A council officer replied: “That is the amount, every year for three years. However, there is a capacity to do it for just one year. So it is up to three years. We say that because we want to be transparent and disclose it could be for three years.
“That’s what the tender is for. The tender went out for three years, and consequently when there was a single tender action awarded it doesn’t mean it wouldn’t go back out next year.”
She added: “My understanding is it was very difficult to get someone for this, and we are still awaiting some information back on Tradfest, particularly around the social value offer.”
Councillor McLaughlin said: “Speaking to other organisations (I hear) about the complexities of how the St Patrick’s Day funding is tranched out.”
He proposed giving the contract to Tradfest for one year and receiving a report from council officers as to the nature of the difficulties in finding organisations to cover the festival.
Michael Long said: “It is quite a concern to me that three or four months before the whole celebrations are meant to happen, that we don’t have this in place. As far as I am aware there are four parts to this, and we have only allocated one part.

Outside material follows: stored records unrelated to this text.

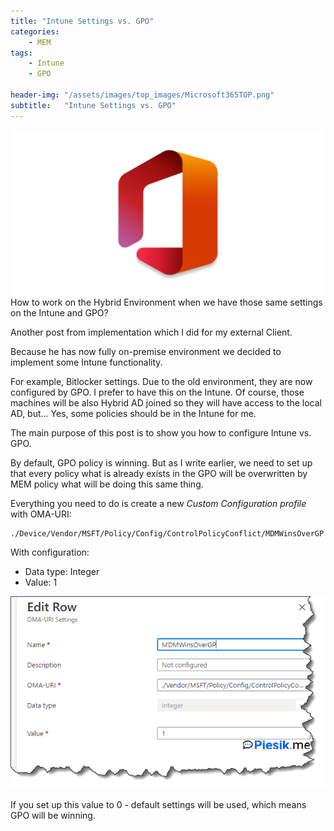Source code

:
 ```yaml
---
title: "Intune Settings vs. GPO"
categories:
    - MEM
tags:
    - Intune
    - GPO

header-img: "/assets/images/top_images/Microsoft365TOP.png"
subtitle:   "Intune Settings vs. GPO"
---
```

![Intune Settings vs. GPO](/assets/images/top_images/Microsoft365TOP.png)How to work on the Hybrid Environment when we have those same settings on the Intune and GPO?

Another post from implementation which I did for my external Client.

Because he has now fully on-premise environment we decided to implement some Intune functionality.

For example, Bitlocker settings. Due to the old environment, they are now configured by GPO. I prefer to have this on the Intune. Of course, those machines will be also Hybrid AD joined so they will have access to the local AD, but... Yes, some policies should be in the Intune for me.

The main purpose of this post is to show you how to configure Intune vs. GPO.

By default, GPO policy is winning. But as I write earlier, we need to set up that every policy what is already exists in the GPO will be overwritten by MEM policy what will be doing this same thing.

Everything you need to do is create a new *Custom Configuration profile* with OMA-URI: 

```text
./Device/Vendor/MSFT/Policy/Config/ControlPolicyConflict/MDMWinsOverGP
```

With configuration:

* Data type: Integer
* Value: 1

![Intune Settings vs. GPO](/assets/images/posts/2021/IntuneSetttingsVSGPO/01.png)

If you set up this value to 0 - default settings will be used, which means GPO will be winning.
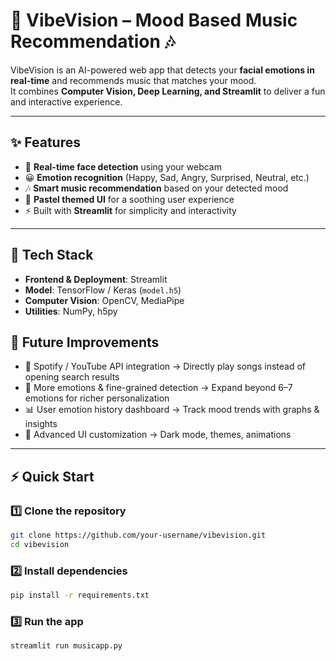 # 🎵 VibeVision – Mood Based Music Recommendation 🎶

VibeVision is an AI-powered web app that detects your **facial emotions in real-time** and recommends music that matches your mood.  
It combines **Computer Vision, Deep Learning, and Streamlit** to deliver a fun and interactive experience.  

---

## ✨ Features
- 🎥 **Real-time face detection** using your webcam  
- 😀 **Emotion recognition** (Happy, Sad, Angry, Surprised, Neutral, etc.)  
- 🎶 **Smart music recommendation** based on your detected mood  
- 🌸 **Pastel themed UI** for a soothing user experience  
- ⚡ Built with **Streamlit** for simplicity and interactivity  

---

## 🚀 Tech Stack
- **Frontend & Deployment**: Streamlit  
- **Model**: TensorFlow / Keras (`model.h5`)  
- **Computer Vision**: OpenCV, MediaPipe  
- **Utilities**: NumPy, h5py  

## 🔮 Future Improvements

- 🎼 Spotify / YouTube API integration → Directly play songs instead of opening search results
- 🧠 More emotions & fine-grained detection → Expand beyond 6–7 emotions for richer personalization
- 📊 User emotion history dashboard → Track mood trends with graphs & insights
- 🎨 Advanced UI customization → Dark mode, themes, animations
---
## ⚡ Quick Start
### 1️⃣ Clone the repository
   ```bash
   git clone https://github.com/your-username/vibevision.git
   cd vibevision
   ```
### 2️⃣ Install dependencies 
   ```bash
   pip install -r requirements.txt
   ```

### 3️⃣ Run the app
   ```bash
   streamlit run musicapp.py
   ```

“The problems need to be addressed very quickly. We don’t have a parade, we don’t have the big music events at Custom House Square. We have to ask, why are those groups that used to do it, why have they not applied?”
Another council officer said: “This did go out to tender in four lots, and out of the four lots we only got one bid, which we awarded. We did seek feedback on the low bids and the no-bids, which is part of our processes, and those who initially expressed interest said the budget was too low.”